In the end it's hard to say, but you probably had some of both in this situation.
 

Gamblor

Well-Known Member
#8
I've had this happen too, I put up insurance out of nowhere, and whole table followed suit. Of course, dealer had BJ. Didn't get impression they know I was counting, ploppies just sometimes follow someone who's showing a modicum of skill or are winning.

This probably happens a lot to everyone too, where you insure a crap hand like hard 15, and the ploppy tells you to only insure good hands. Just use the old ploppie lines "I think the dealer was due" or "there's no 10's on the table, the dealer has it."
 

aslan

Well-Known Member
#9
riggler said:
I took insurance three out of four hands once at a high count. One other ploppy had JUST sat down at the table at the beginning of those four hands. Of course he lost the three bets with dealer's Ace up. He was pissed. He left. :) The dealer looks at me, looks at the cards, looks at the shoe, looks at me and says, "Can you see my card?"

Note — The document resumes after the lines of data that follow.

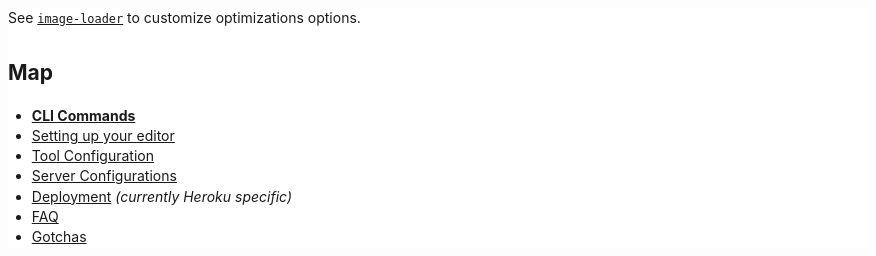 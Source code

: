 See [`image-loader`](https://github.com/tcoopman/image-webpack-loader) to customize optimizations options.

## Map

- [**CLI Commands**](commands.md)
- [Setting up your editor](editor.md)
- [Tool Configuration](files.md)
- [Server Configurations](server-configs.md)
- [Deployment](deployment.md) _(currently Heroku specific)_
- [FAQ](faq.md)
- [Gotchas](gotchas.md)
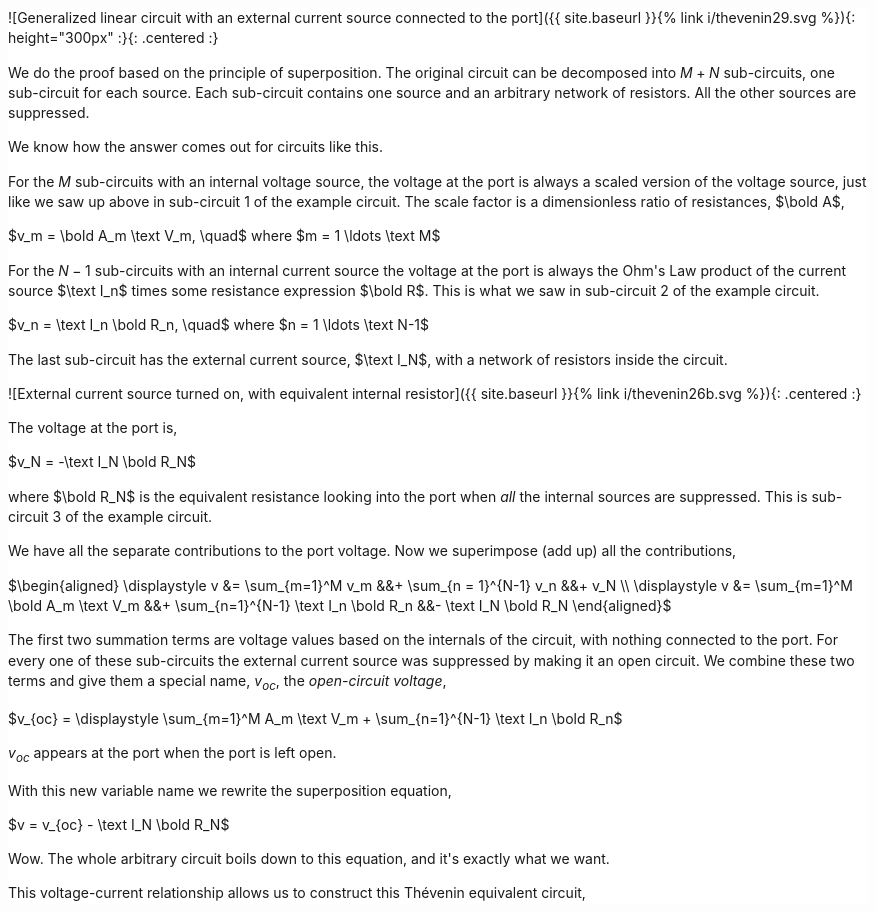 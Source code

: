 ![Generalized linear circuit with an external current source connected to the port]({{ site.baseurl }}{% link i/thevenin29.svg %}){: height="300px" :}{: .centered :}

We do the proof based on the principle of superposition. The original circuit can be decomposed into $M+N$ sub-circuits, one sub-circuit for each source. Each sub-circuit contains one source and an arbitrary network of resistors. All the other sources are suppressed. 

We know how the answer comes out for circuits like this.

For the $M$ sub-circuits with an internal voltage source, the voltage at the port is always a scaled version of the voltage source, just like we saw up above in sub-circuit 1 of the example circuit. The scale factor is a dimensionless ratio of resistances, $\bold A$, 

$v_m = \bold A_m \text V_m, \quad$ where $m = 1 \ldots \text M$

For the $N-1$ sub-circuits with an internal current source the voltage at the port is always the Ohm's Law product of the current source $\text I_n$ times some resistance expression $\bold R$. This is what we saw in sub-circuit 2 of the example circuit.

$v_n = \text I_n \bold R_n, \quad$ where $n = 1 \ldots \text N-1$ 

The last sub-circuit has the external current source, $\text I_N$, with a network of resistors inside the circuit. 

![External current source turned on, with equivalent internal resistor]({{ site.baseurl }}{% link i/thevenin26b.svg %}){: .centered :}

The voltage at the port is,

$v_N = -\text I_N \bold R_N$ 

where $\bold R_N$ is the equivalent resistance looking into the port when *all* the internal sources are suppressed. This is sub-circuit 3 of the example circuit.

We have all the separate contributions to the port voltage. Now we superimpose (add up) all the contributions,

<p>
$\begin{aligned}
\displaystyle v &= \sum_{m=1}^M v_m &&+ \sum_{n = 1}^{N-1} v_n &&+ v_N \\
\displaystyle v &= \sum_{m=1}^M \bold A_m \text V_m &&+ \sum_{n=1}^{N-1} \text I_n \bold R_n &&- \text I_N \bold R_N
\end{aligned}$
</p>

The first two summation terms are voltage values based on the internals of the circuit, with nothing connected to the port. For every one of these sub-circuits the external current source was suppressed by making it an open circuit. We combine these two terms and give them a special name, $v_{oc}$, the *open-circuit voltage*, 

$v_{oc} = \displaystyle \sum_{m=1}^M A_m \text V_m + \sum_{n=1}^{N-1} \text I_n \bold R_n$

$v_{oc}$ appears at the port when the port is left open.

With this new variable name we rewrite the superposition equation,

$v = v_{oc} - \text I_N \bold R_N$

Wow. The whole arbitrary circuit boils down to this equation, and it's exactly what we want. 

This voltage-current relationship allows us to construct this Thévenin equivalent circuit,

I smiled and chuckled and pointed to my eyes and said, "X-ray vision."

Basic strategy players that I've seen, like you describe cedardog, usually play under the rule, "Insurance is a sucker bet, unless you are counting." I've seen blackjack "columnists" state this line over and over again as they are advising basic strategy players.

Then again some ploppies will mirror an insurance bet if someone else puts it up.

In the end it's hard to say, but you probably had some of both in this situation.
I like to announce, "Insurance is a bad bet unless you're betting a lot and need to protect it." Naturally, I am at or near max bet whenever a recommended insurance opportunity is present.